Berlusconi risale al Colle. Quelle di questo pomeriggio sono consultazioni vere e proprie, mentre quelle dello scorso ottobre furono informali. I due, Mattarella e Berlusconi, si strinsero la mano per la prima volta soltanto il 27 ottobre, quando la campagna elettorale sul referendum non era ancora entrata nel vivo. Già allora i due avevano accennato agli scenari possibili e uno, quello della sconfitta del Sì con relative dimissioni del premier, erano prevedibili. Il Cavaliere, anche nel primo incontro, aveva rassicurato il capo dello Stato che la sua sarebbe stata un'opposizione «responsabile». Nessuna voglia di aizzare la piazza; nessuna intenzione di calcare la mano chiedendo elezioni subito «senza se e senza ma». In primis perché una legge elettorale omogenea tra Camera e Senato non c'è; in secundis perché il Cavaliere vuole dare il suo contributo per scrivere una legge elettorale assieme a tutti gli altri. Questione di responsabilità generale ma anche di interesse particolare posto che il metodo di elezione dei futuri parlamentari ha delle ripercussioni sia sul partito sia sulla coalizione.

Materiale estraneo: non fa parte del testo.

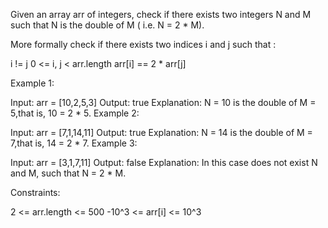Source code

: Given an array arr of integers, check if there exists two integers N and M such that N is the double of M ( i.e. N = 2 * M).

More formally check if there exists two indices i and j such that :

i != j
0 <= i, j < arr.length
arr[i] == 2 * arr[j]
 

Example 1:

Input: arr = [10,2,5,3]
Output: true
Explanation: N = 10 is the double of M = 5,that is, 10 = 2 * 5.
Example 2:

Input: arr = [7,1,14,11]
Output: true
Explanation: N = 14 is the double of M = 7,that is, 14 = 2 * 7.
Example 3:

Input: arr = [3,1,7,11]
Output: false
Explanation: In this case does not exist N and M, such that N = 2 * M.
 

Constraints:

2 <= arr.length <= 500
-10^3 <= arr[i] <= 10^3
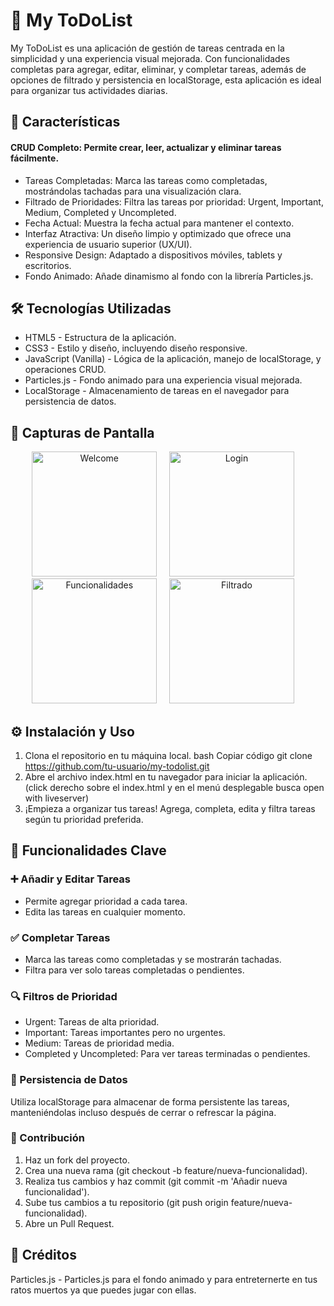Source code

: # 🌟 My ToDoList
My ToDoList es una aplicación de gestión de tareas centrada en la simplicidad y una experiencia visual mejorada. Con funcionalidades completas para agregar, editar, eliminar, y completar tareas, además de opciones de filtrado y persistencia en localStorage, esta aplicación es ideal para organizar tus actividades diarias.

## 🚀 Características
#### CRUD Completo: Permite crear, leer, actualizar y eliminar tareas fácilmente.
- Tareas Completadas: Marca las tareas como completadas, mostrándolas tachadas para una visualización clara.
- Filtrado de Prioridades: Filtra las tareas por prioridad: Urgent, Important, Medium, Completed y Uncompleted.
- Fecha Actual: Muestra la fecha actual para mantener el contexto.
- Interfaz Atractiva: Un diseño limpio y optimizado que ofrece una experiencia de usuario superior (UX/UI).
- Responsive Design: Adaptado a dispositivos móviles, tablets y escritorios.
- Fondo Animado: Añade dinamismo al fondo con la librería Particles.js.
## 🛠 Tecnologías Utilizadas
- HTML5 - Estructura de la aplicación.
- CSS3 - Estilo y diseño, incluyendo diseño responsive.
- JavaScript (Vanilla) - Lógica de la aplicación, manejo de localStorage, y operaciones CRUD.
- Particles.js - Fondo animado para una experiencia visual mejorada.
- LocalStorage - Almacenamiento de tareas en el navegador para persistencia de datos.
## 📸 Capturas de Pantalla
<p align="center">
<img width="200" alt="Welcome" src="https://github.com/user-attachments/assets/73a51189-fa93-46bf-b016-6d468a4bc179"> 
  &nbsp; &nbsp;
<img width="200" alt="Login" src="https://github.com/user-attachments/assets/20281db5-1979-4fb0-9572-4b67ee5ee49e">
  &nbsp; &nbsp;
<img width="200" alt="Funcionalidades" src="https://github.com/user-attachments/assets/3ae64ada-e690-48d0-a5da-abdb41637c60">
  &nbsp; &nbsp;
<img width="200" alt="Filtrado" src="https://github.com/user-attachments/assets/b1bfea25-dcc9-4bd0-93fd-1f8e3a9a96de">
  &nbsp; &nbsp;
</p>

## ⚙️ Instalación y Uso
1. Clona el repositorio en tu máquina local.
bash                                      Copiar código
git clone https://github.com/tu-usuario/my-todolist.git
2. Abre el archivo index.html en tu navegador para iniciar la aplicación. (click derecho sobre el index.html y en el menú desplegable busca open with liveserver)
3. ¡Empieza a organizar tus tareas! Agrega, completa, edita y filtra tareas según tu prioridad preferida.

## 🔑 Funcionalidades Clave
### ➕ Añadir y Editar Tareas
- Permite agregar prioridad a cada tarea.
- Edita las tareas en cualquier momento.
### ✅ Completar Tareas
- Marca las tareas como completadas y se mostrarán tachadas.
- Filtra para ver solo tareas completadas o pendientes.
### 🔍 Filtros de Prioridad
- Urgent: Tareas de alta prioridad.
- Important: Tareas importantes pero no urgentes.
- Medium: Tareas de prioridad media.
- Completed y Uncompleted: Para ver tareas terminadas o pendientes.
### 💾 Persistencia de Datos
Utiliza localStorage para almacenar de forma persistente las tareas, manteniéndolas incluso después de cerrar o refrescar la página.
### 🤝 Contribución
1. Haz un fork del proyecto.
2. Crea una nueva rama (git checkout -b feature/nueva-funcionalidad).
3. Realiza tus cambios y haz commit (git commit -m 'Añadir nueva funcionalidad').
4. Sube tus cambios a tu repositorio (git push origin feature/nueva-funcionalidad).
5. Abre un Pull Request.
## 📜 Créditos
Particles.js - Particles.js para el fondo animado y para entreternerte en tus ratos muertos ya que puedes jugar con ellas.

Ecco perché in queste ore si sono attivati gli sherpa azzurri. Il tentativo è quello di trovare una sintesi con gli alleati naturali di Lega e Fratelli d'Italia per presentarsi uniti al tavolo della trattativa. Berlusconi preferirebbe un sistema elettorale proporzionale con alcune correzioni relative alla soglia di sbarramento (per evitare la proliferazione dei partitini) e al premio di maggioranza (per garantire la governabilità). Lega e Fratelli d'Italia, per ora, hanno detto che quello del sistema di voto è problema secondario: la priorità è ridare la parola agli elettori il più presto possibile. Tuttavia anche a Salvini e Meloni interessa eccome la legge elettorale e a quanto si apprende sono disponibili a trovare una posizione unitaria di tutto il centrodestra. Aperture in questo senso sono arrivate sia dal colonnello del Carroccio Roberto Maroni sia dalla leader di FdI, Giorgia Meloni. Ragionare in termini di contenuti adesso, tuttavia, è prematuro. Prima si vuole capire come si dipanerà il nodo della crisi di governo. Non sarà la stessa cosa se a palazzo Chigi ci sarà un Renzi bis o, come si vocifera, un governo Gentiloni.
Anche se il nome fosse quello dell'attuale ministro degli Esteri, la posizione di Berlusconi non muta: nessun appoggio al governo perché il centrosinistra ha la maggioranza in Parlamento e spetta al Pd e al suo segretario risolvere il pasticcio creato da Renzi. Su questo punto ha rassicurato gli alleati che avevano più volte minacciato la rottura dell'alleanza qualora il leader di Forza Italia avesse tentennato.
L'apertura di un tavolo con gli alleati per arrivare ad una proposta comune sul post Italicum risponde proprio a questa esigenza: fare in modo di preservare l'alleanza di centrodestra nel rispetto delle reciproche diversità. Sullo sfondo, ma mica poi tanto, la questione delle primarie. Per il Cavaliere, però, l'argomento resta secondario.
Troppa carne al fuoco: prima c'è da capire come si esce dalla crisi di governo, poi c'è da riscrivere una legge elettorale. Naturalmente tenendo un occhio rivolto a Strasburgo e a quello che potrebbero decidere gli eurogiudici. I quali, però, aspettano il parere del governo italiano. Sì ma quale? Tutto si lega.